───── Input data ─────

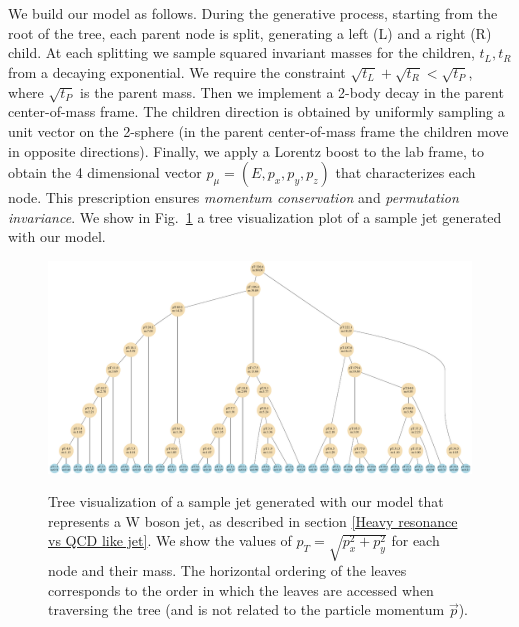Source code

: \documentclass[12pt]{article}
\begin{document}
We build our model as follows. During the generative process, starting from the root of the tree, each parent node is split, generating a left (L) and a right (R) child. At each splitting we sample squared invariant masses for the children, $t_L, t_R$ from a decaying exponential. We require the constraint $\sqrt{t_L} + \sqrt{t_R} < \sqrt{t_P}$, where $\sqrt{t_P}$ is the parent mass. Then we implement a 2-body decay in the parent center-of-mass frame. The children direction is obtained by uniformly sampling a unit vector on the 2-sphere (in the parent center-of-mass frame the children move in opposite directions). Finally, we apply a Lorentz boost to the lab frame, to obtain the 4 dimensional vector $p_{\mu}=(E, p_x, p_y, p_z) $ that characterizes each node.
This prescription ensures {\it momentum conservation} and {\it permutation invariance}.
We show in Fig.~\ref{fig:1DTree} a tree visualization plot of a sample jet generated with our model.



\begin{figure}
{
  \includegraphics[width=\linewidth]{figs/figTruth_jet9_invM.pdf}
}
\caption{\small{Tree visualization of a sample jet generated with our model that represents a W boson jet, as described in section \ref{Heavy resonance vs QCD like jet}. We show the values of $p_T =\sqrt{ p_x^2 +p_y^2}$ for each node and their mass. The horizontal ordering of the leaves corresponds to the order in which the leaves are accessed when traversing the tree (and is not related to the particle momentum $\vec{p}$).
}}
\label{fig:1DTree}
\end{figure}
\end{document}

─────

**To do:**
Pictures aside, repeat every entry exactly as written.

**Exercise response:**
Source code

: \documentclass[12pt]{article}
\begin{document}
We build our model as follows. During the generative process, starting from the root of the tree, each parent node is split, generating a left (L) and a right (R) child. At each splitting we sample squared invariant masses for the children, $t_L, t_R$ from a decaying exponential. We require the constraint $\sqrt{t_L} + \sqrt{t_R} < \sqrt{t_P}$, where $\sqrt{t_P}$ is the parent mass. Then we implement a 2-body decay in the parent center-of-mass frame. The children direction is obtained by uniformly sampling a unit vector on the 2-sphere (in the parent center-of-mass frame the children move in opposite directions). Finally, we apply a Lorentz boost to the lab frame, to obtain the 4 dimensional vector $p_{\mu}=(E, p_x, p_y, p_z) $ that characterizes each node.
This prescription ensures {\it momentum conservation} and {\it permutation invariance}.
We show in Fig.~\ref{fig:1DTree} a tree visualization plot of a sample jet generated with our model.



\begin{figure}
{
  \includegraphics[width=\linewidth]{figs/figTruth_jet9_invM.pdf}
}
\caption{\small{Tree visualization of a sample jet generated with our model that represents a W boson jet, as described in section \ref{Heavy resonance vs QCD like jet}. We show the values of $p_T =\sqrt{ p_x^2 +p_y^2}$ for each node and their mass. The horizontal ordering of the leaves corresponds to the order in which the leaves are accessed when traversing the tree (and is not related to the particle momentum $\vec{p}$).
}}
\label{fig:1DTree}
\end{figure}
\end{document}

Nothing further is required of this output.